Quando o autor quer transferir mais do que o token
Se a intenção do autor é vender não só o NFT, mas também direitos de exploração comercial da obra, uso da imagem em produtos derivados, direito de reprodução em outras mídias, isso não acontece automaticamente com a venda do NFT. É necessário um contrato específico de cessão ou licenciamento de direitos autorais, detalhando exatamente quais direitos estão sendo transferidos, por quanto tempo, em que território e sob quais condições.
Alguns projetos de NFT já incorporam esse contrato diretamente nos termos de uso vinculados ao token, uma espécie de licença padrão que acompanha a compra, definindo, por exemplo, se o comprador pode usar a imagem comercialmente até determinado limite de faturamento, ou apenas para uso pessoal. Isso é uma boa prática, mas precisa estar redigido com clareza, porque, na ausência de previsão contratual expressa, a regra geral da Lei de Direitos Autorais prevalece: interpretação restritiva em favor do autor, ou seja, na dúvida sobre o que foi ou não cedido, presume-se que menos direitos foram transferidos, não mais.
O que verificar antes de comprar um NFT de obra artística
Recomendo checar três pontos antes de qualquer compra:
- Se o vendedor é de fato o autor da obra ou tem autorização documentada dele para cunhar e vender o NFT, isso geralmente aparece nos termos da plataforma ou na página de verificação do criador.
- Quais direitos especificamente acompanham a compra, uso pessoal, direito de revenda, direito de exploração comercial, e por quanto tempo, isso costuma estar nos termos de uso vinculados à coleção.
- Se existe algum contrato de licença anexado ou referenciado no momento da compra, e não apenas a transação em blockchain isoladamente, contrato escrito continua sendo a prova mais forte em caso de disputa futura.
Perguntas frequentes
Se eu comprei um NFT de uma arte, posso usar a imagem para vender produtos com ela estampada?
Só se os termos de uso vinculados àquele NFT expressamente autorizarem uso comercial. Sem essa previsão, comprar o token não dá direito de exploração comercial da obra, apenas a titularidade do registro digital daquela transação específica.

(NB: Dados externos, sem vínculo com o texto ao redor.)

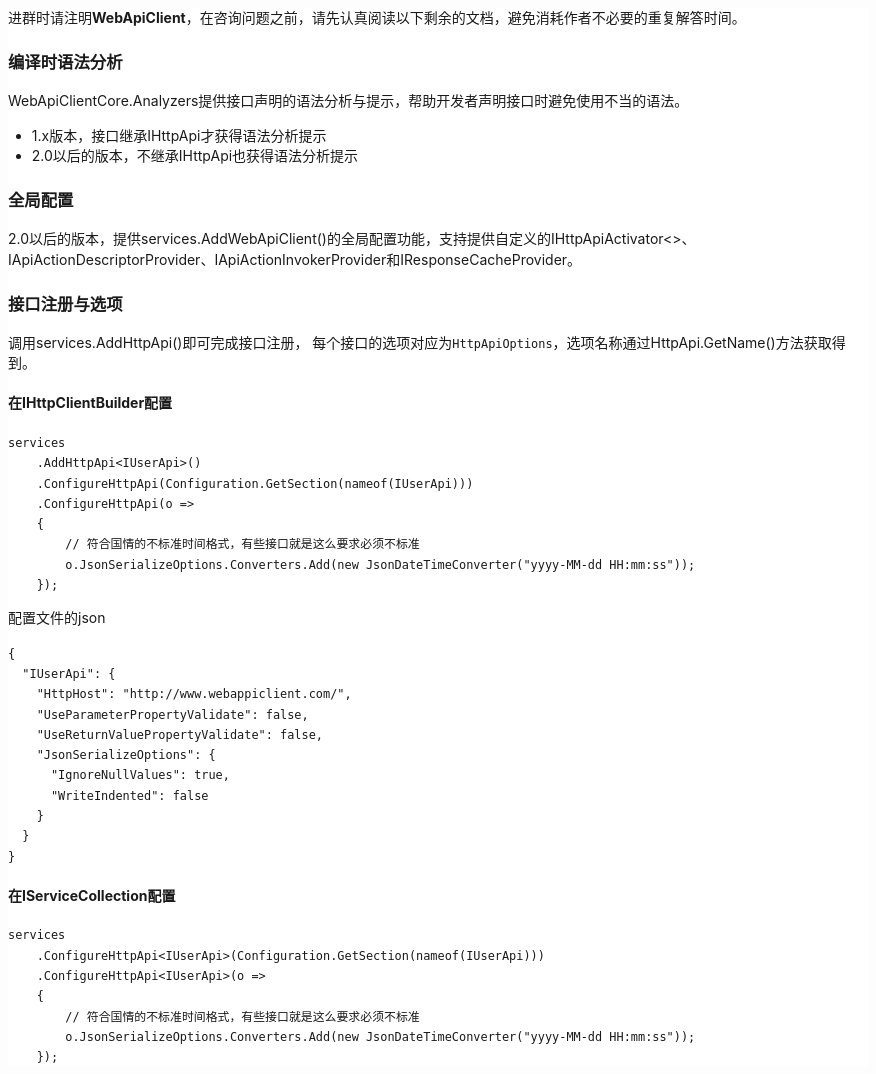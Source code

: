 进群时请注明**WebApiClient**，在咨询问题之前，请先认真阅读以下剩余的文档，避免消耗作者不必要的重复解答时间。
 
### 编译时语法分析
WebApiClientCore.Analyzers提供接口声明的语法分析与提示，帮助开发者声明接口时避免使用不当的语法。

* 1.x版本，接口继承IHttpApi才获得语法分析提示 
* 2.0以后的版本，不继承IHttpApi也获得语法分析提示 
 
### 全局配置
2.0以后的版本，提供services.AddWebApiClient()的全局配置功能，支持提供自定义的IHttpApiActivator<>、IApiActionDescriptorProvider、IApiActionInvokerProvider和IResponseCacheProvider。

### 接口注册与选项
调用services.AddHttpApi<IUserApi>()即可完成接口注册，
每个接口的选项对应为`HttpApiOptions`，选项名称通过HttpApi.GetName()方法获取得到。

#### 在IHttpClientBuilder配置
```
services
    .AddHttpApi<IUserApi>()
    .ConfigureHttpApi(Configuration.GetSection(nameof(IUserApi)))
    .ConfigureHttpApi(o =>
    {
        // 符合国情的不标准时间格式，有些接口就是这么要求必须不标准
        o.JsonSerializeOptions.Converters.Add(new JsonDateTimeConverter("yyyy-MM-dd HH:mm:ss"));
    });
```

配置文件的json
```
{
  "IUserApi": {
    "HttpHost": "http://www.webappiclient.com/",
    "UseParameterPropertyValidate": false,
    "UseReturnValuePropertyValidate": false,
    "JsonSerializeOptions": {
      "IgnoreNullValues": true,
      "WriteIndented": false
    }
  }
}
```

#### 在IServiceCollection配置
```
services
    .ConfigureHttpApi<IUserApi>(Configuration.GetSection(nameof(IUserApi)))
    .ConfigureHttpApi<IUserApi>(o =>
    {
        // 符合国情的不标准时间格式，有些接口就是这么要求必须不标准
        o.JsonSerializeOptions.Converters.Add(new JsonDateTimeConverter("yyyy-MM-dd HH:mm:ss"));
    });
```
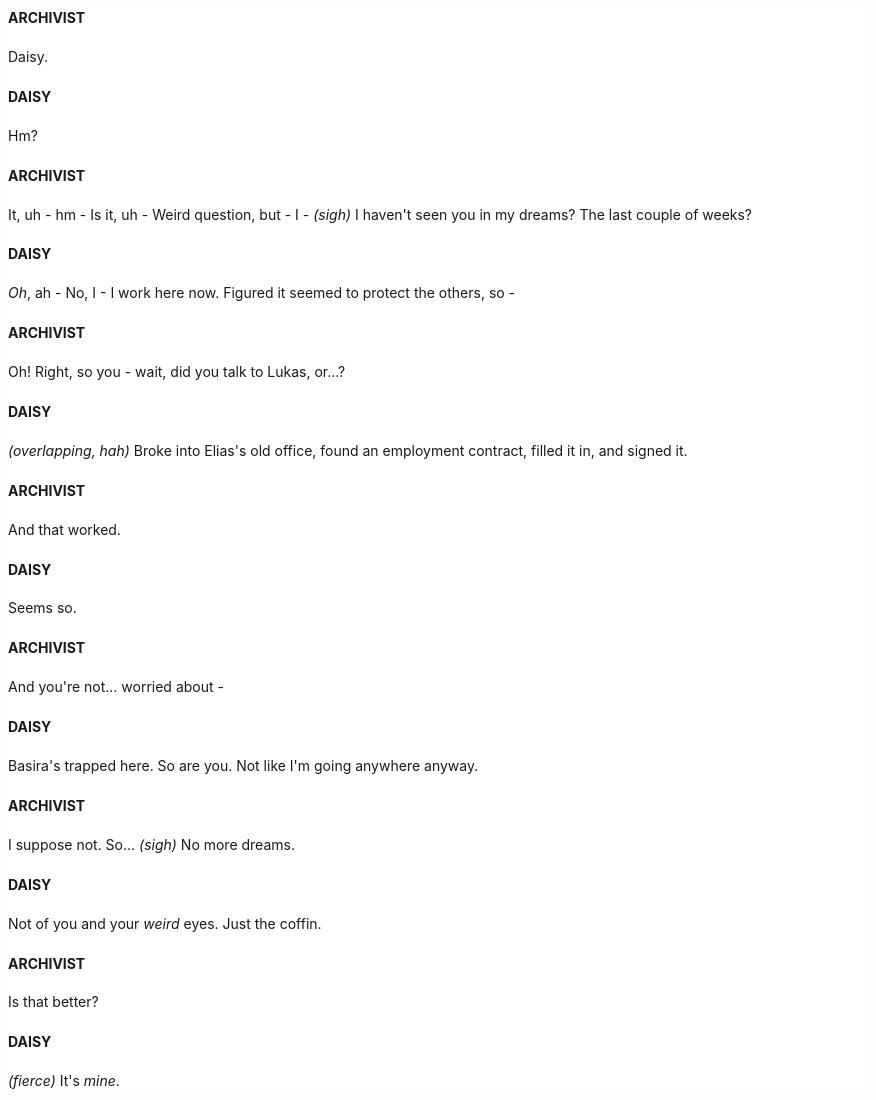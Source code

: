 #### ARCHIVIST

Daisy.

#### DAISY

Hm?

#### ARCHIVIST

It, uh - hm - Is it, uh - Weird question, but - I - _(sigh)_ I haven't seen you in my dreams? The last couple of weeks?

#### DAISY

*Oh*, ah - No, I - I work here now. Figured it seemed to protect the others, so -

#### ARCHIVIST

Oh! Right, so you - wait, did you talk to Lukas, or...?

#### DAISY

_(overlapping, hah)_ Broke into Elias's old office, found an employment contract, filled it in, and signed it.

#### ARCHIVIST

And that worked.

#### DAISY

Seems so.

#### ARCHIVIST

And you're not... worried about -

#### DAISY

Basira's trapped here. So are you. Not like I'm going anywhere anyway.

#### ARCHIVIST

I suppose not. So... _(sigh)_ No more dreams.

#### DAISY

Not of you and your *weird* eyes. Just the coffin.

#### ARCHIVIST

Is that better?

#### DAISY

_(fierce)_ It's *mine*.
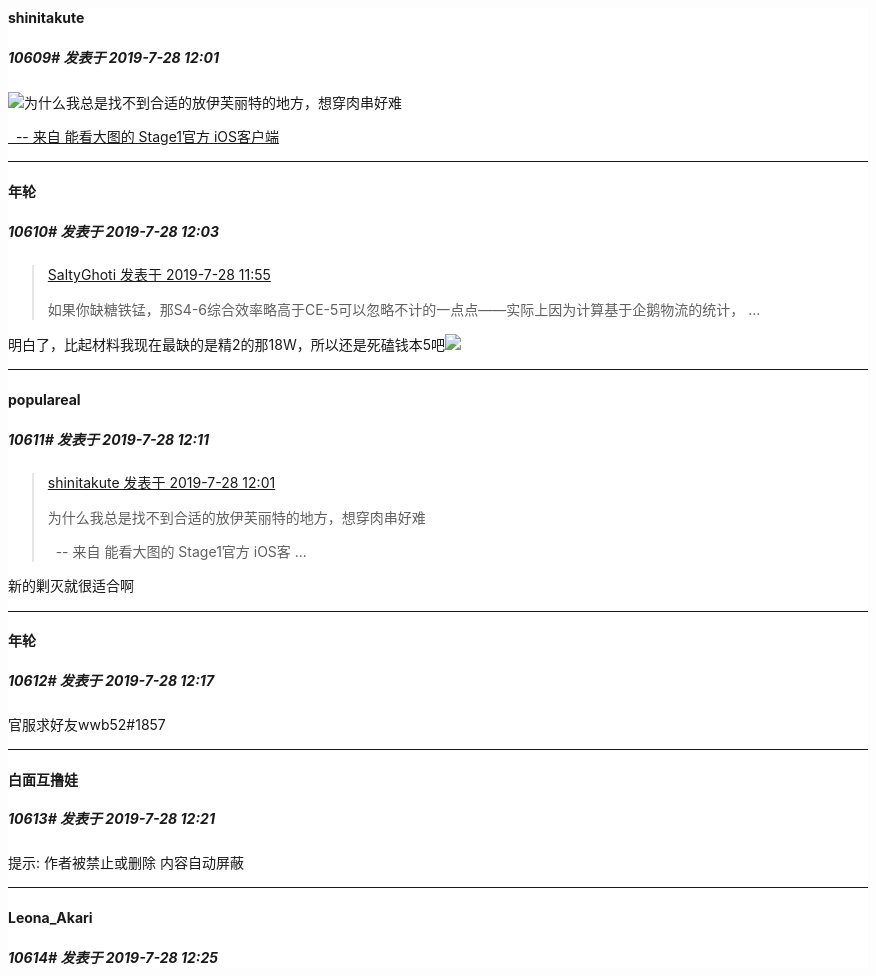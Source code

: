 ####  shinitakute  
##### 10609#       发表于 2019-7-28 12:01


<img src="https://static.saraba1st.com/image/smiley/face2017/068.png" referrerpolicy="no-referrer">为什么我总是找不到合适的放伊芙丽特的地方，想穿肉串好难

[  -- 来自 能看大图的 Stage1官方 iOS客户端](https://itunes.apple.com/fi/app/saraba1st/id1221237470?mt=8)


*****

####  年轮  
##### 10610#       发表于 2019-7-28 12:03


<blockquote><a href="httphttps://bbs.saraba1st.com/2b/forum.php?mod=redirect&amp;goto=findpost&amp;pid=44692119&amp;ptid=1574123" target="_blank">SaltyGhoti 发表于 2019-7-28 11:55</a>

如果你缺糖铁锰，那S4-6综合效率略高于CE-5可以忽略不计的一点点——实际上因为计算基于企鹅物流的统计， ...</blockquote>
明白了，比起材料我现在最缺的是精2的那18W，所以还是死磕钱本5吧<img src="https://static.saraba1st.com/image/smiley/face2017/009.gif" referrerpolicy="no-referrer">


*****

####  populareal  
##### 10611#       发表于 2019-7-28 12:11


<blockquote><a href="httphttps://bbs.saraba1st.com/2b/forum.php?mod=redirect&amp;goto=findpost&amp;pid=44692209&amp;ptid=1574123" target="_blank">shinitakute 发表于 2019-7-28 12:01</a>

为什么我总是找不到合适的放伊芙丽特的地方，想穿肉串好难


  -- 来自 能看大图的 Stage1官方 iOS客 ...</blockquote>
新的剿灭就很适合啊


*****

####  年轮  
##### 10612#       发表于 2019-7-28 12:17


官服求好友wwb52#1857


*****

####  白面互撸娃  
##### 10613#       发表于 2019-7-28 12:21

提示: 作者被禁止或删除 内容自动屏蔽


*****

####  Leona_Akari  
##### 10614#       发表于 2019-7-28 12:25
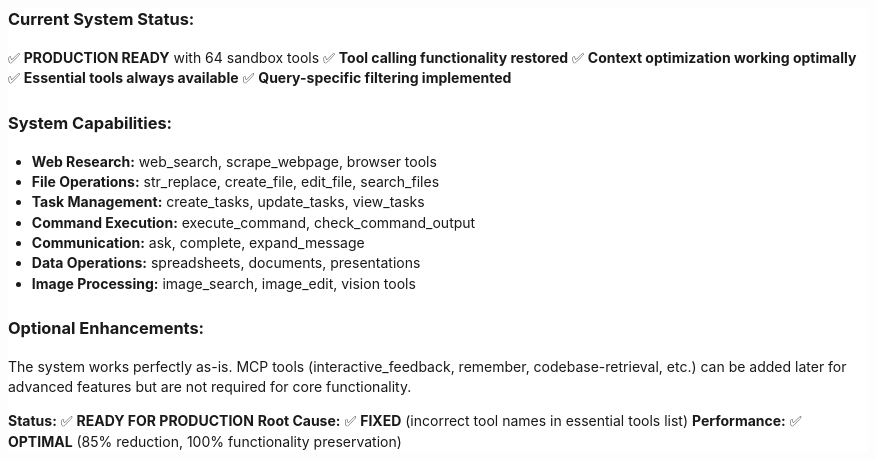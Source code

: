 ### **Current System Status:**
✅ **PRODUCTION READY** with 64 sandbox tools
✅ **Tool calling functionality restored**
✅ **Context optimization working optimally**
✅ **Essential tools always available**
✅ **Query-specific filtering implemented**

### **System Capabilities:**
- **Web Research:** web_search, scrape_webpage, browser tools
- **File Operations:** str_replace, create_file, edit_file, search_files
- **Task Management:** create_tasks, update_tasks, view_tasks
- **Command Execution:** execute_command, check_command_output
- **Communication:** ask, complete, expand_message
- **Data Operations:** spreadsheets, documents, presentations
- **Image Processing:** image_search, image_edit, vision tools

### **Optional Enhancements:**
The system works perfectly as-is. MCP tools (interactive_feedback, remember, codebase-retrieval, etc.) can be added later for advanced features but are not required for core functionality.

**Status:** ✅ **READY FOR PRODUCTION**
**Root Cause:** ✅ **FIXED** (incorrect tool names in essential tools list)
**Performance:** ✅ **OPTIMAL** (85% reduction, 100% functionality preservation)

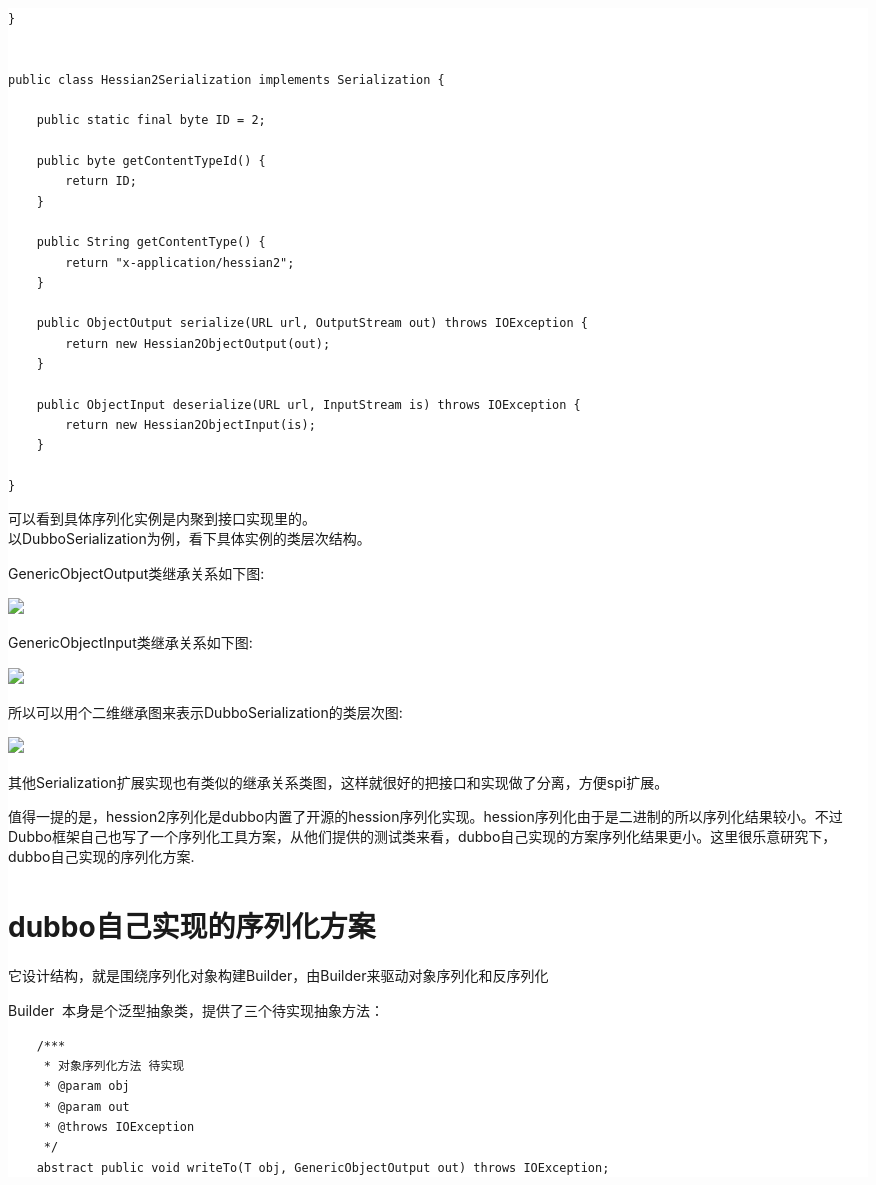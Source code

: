     }
    
    
    public class Hessian2Serialization implements Serialization {
    
        public static final byte ID = 2;
    
        public byte getContentTypeId() {
            return ID;
        }
    
        public String getContentType() {
            return "x-application/hessian2";
        }
    
        public ObjectOutput serialize(URL url, OutputStream out) throws IOException {
            return new Hessian2ObjectOutput(out);
        }
    
        public ObjectInput deserialize(URL url, InputStream is) throws IOException {
            return new Hessian2ObjectInput(is);
        }
    
    }

可以看到具体序列化实例是内聚到接口实现里的。  
以DubboSerialization为例，看下具体实例的类层次结构。

GenericObjectOutput类继承关系如下图:

![](https://static.oschina.net/uploads/space/2018/0202/150717_xh8f_146130.png)

GenericObjectInput类继承关系如下图:

![](https://static.oschina.net/uploads/space/2018/0202/150741_nASP_146130.png)

所以可以用个二维继承图来表示DubboSerialization的类层次图:

![](https://static.oschina.net/uploads/space/2018/0202/150820_SjKm_146130.png)

其他Serialization扩展实现也有类似的继承关系类图，这样就很好的把接口和实现做了分离，方便spi扩展。

值得一提的是，hession2序列化是dubbo内置了开源的hession序列化实现。hession序列化由于是二进制的所以序列化结果较小。不过Dubbo框架自己也写了一个序列化工具方案，从他们提供的测试类来看，dubbo自己实现的方案序列化结果更小。这里很乐意研究下，dubbo自己实现的序列化方案.

**dubbo自己实现的序列化方案**
===================

它设计结构，就是围绕序列化对象构建Builder，由Builder来驱动对象序列化和反序列化

Builder<T>  本身是个泛型抽象类，提供了三个待实现抽象方法：

        /***
         * 对象序列化方法 待实现
         * @param obj
         * @param out
         * @throws IOException
         */
        abstract public void writeTo(T obj, GenericObjectOutput out) throws IOException;
    
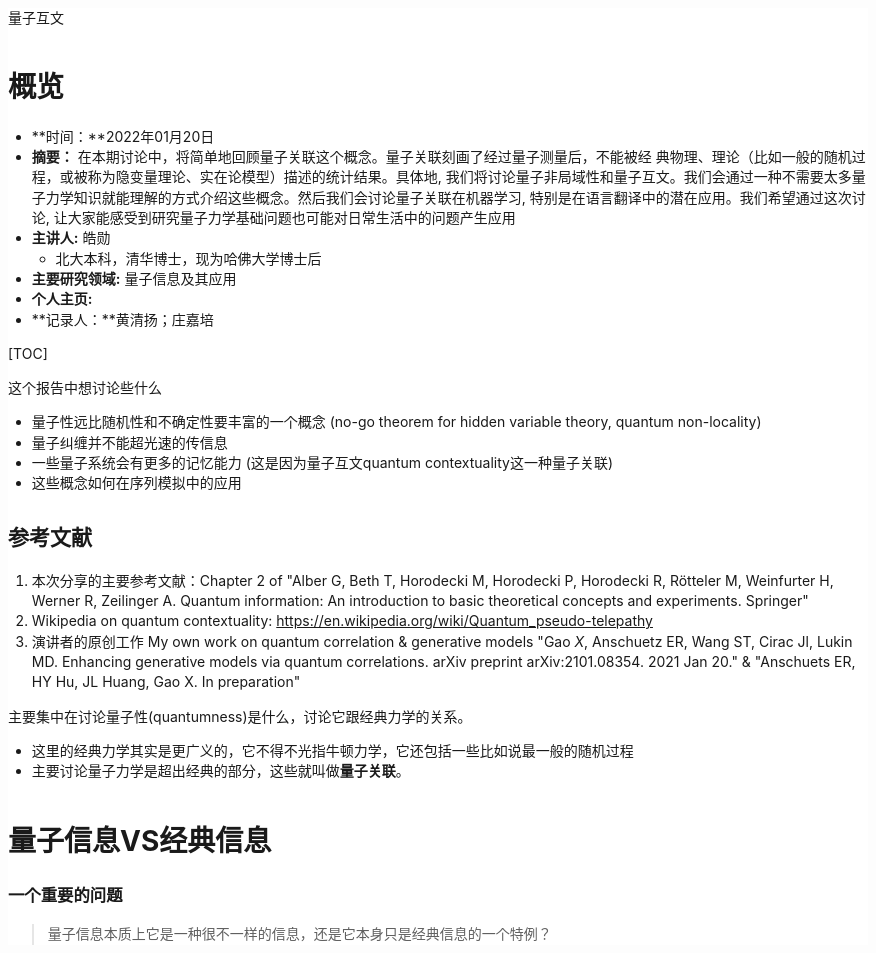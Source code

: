 量子互文

# 概览

- **时间：**2022年01月20日
- **摘要：**  在本期讨论中，将简单地回顾量子关联这个概念。量子关联刻画了经过量子测量后，不能被经 典物理、理论（比如一般的随机过程，或被称为隐变量理论、实在论模型）描述的统计结果。具体地, 我们将讨论量子非局域性和量子互文。我们会通过一种不需要太多量子力学知识就能理解的方式介绍这些概念。然后我们会讨论量子关联在机器学习, 特别是在语言翻译中的潜在应用。我们希望通过这次讨论, 让大家能感受到研究量子力学基础问题也可能对日常生活中的问题产生应用
- **主讲人:**  皓勋 
  - 北大本科，清华博士，现为哈佛大学博士后
- **主要研究领域:**  量子信息及其应用
- **个人主页:** 
- **记录人：**黄清扬；庄嘉培





[TOC]





这个报告中想讨论些什么

- 量子性远比随机性和不确定性要丰富的一个概念 (no-go theorem for hidden variable theory, quantum non-locality)
- 量子纠缠并不能超光速的传信息
- 一些量子系统会有更多的记忆能力 (这是因为量子互文quantum contextuality这一种量子关联)
- 这些概念如何在序列模拟中的应用



## 参考文献

1. 本次分享的主要参考文献：Chapter 2 of "Alber G, Beth T, Horodecki M, Horodecki P, Horodecki R, Rötteler M, Weinfurter H, Werner R, Zeilinger A. Quantum information: An introduction to basic theoretical concepts and experiments. Springer"
2. Wikipedia on quantum contextuality: https://en.wikipedia.org/wiki/Quantum_pseudo-telepathy
3. 演讲者的原创工作 My own work on quantum correlation \& generative models "Gao $X$, Anschuetz ER, Wang ST, Cirac Jl, Lukin MD. Enhancing generative models via quantum correlations. arXiv preprint arXiv:2101.08354. 2021 Jan 20." \& "Anschuets ER, HY Hu, JL Huang, Gao X. In preparation"





主要集中在讨论量子性(quantumness)是什么，讨论它跟经典力学的关系。

- 这里的经典力学其实是更广义的，它不得不光指牛顿力学，它还包括一些比如说最一般的随机过程
- 主要讨论量子力学是超出经典的部分，这些就叫做**量子关联**。

# 量子信息VS经典信息

### 一个重要的问题

> 量子信息本质上它是一种很不一样的信息，还是它本身只是经典信息的一个特例？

Registrar minha obra como NFT me protege de plágio?
Não substitui o registro formal de direitos autorais. O NFT ajuda a comprovar quando e por quem determinado token foi cunhado, mas a proteção legal da obra em si nasce da criação, e a prova mais robusta em disputa continua sendo o registro tradicional, combinado com qualquer evidência de autoria anterior.
Posso processar quem vendeu NFT da minha obra sem autorização?
Sim. Isso configura violação de direito autoral, com possibilidade de ação civil por indenização e, dependendo do caso, repercussão criminal com base no artigo 184 do Código Penal. Vale notificar a plataforma e o infrator antes, documentando tudo, para reforçar a ação caso seja necessária.
Em suma
NFT e direitos autorais são coisas relacionadas, mas juridicamente distintas. O token comprova a titularidade de um registro digital único, os direitos autorais continuam regidos pela Lei nº 9.610/1998, com o autor mantendo controle sobre reprodução e exploração comercial da obra, salvo cessão contratual expressa. Quem compra NFT pensando estar adquirindo a obra em si, com todos os direitos que isso sugere, corre o risco de descobrir tarde demais que comprou bem menos do que imaginava. E quem vende NFT de obra alheia sem autorização está exposto a responsabilização civil e criminal, independente de a tecnologia usada ser nova.
Se você é criador e quer estruturar a venda de NFT da sua obra com segurança jurídica, ou se identificou uma possível violação dos seus direitos autorais em uma NFT, vale uma análise específica do contrato ou da situação antes de qualquer decisão.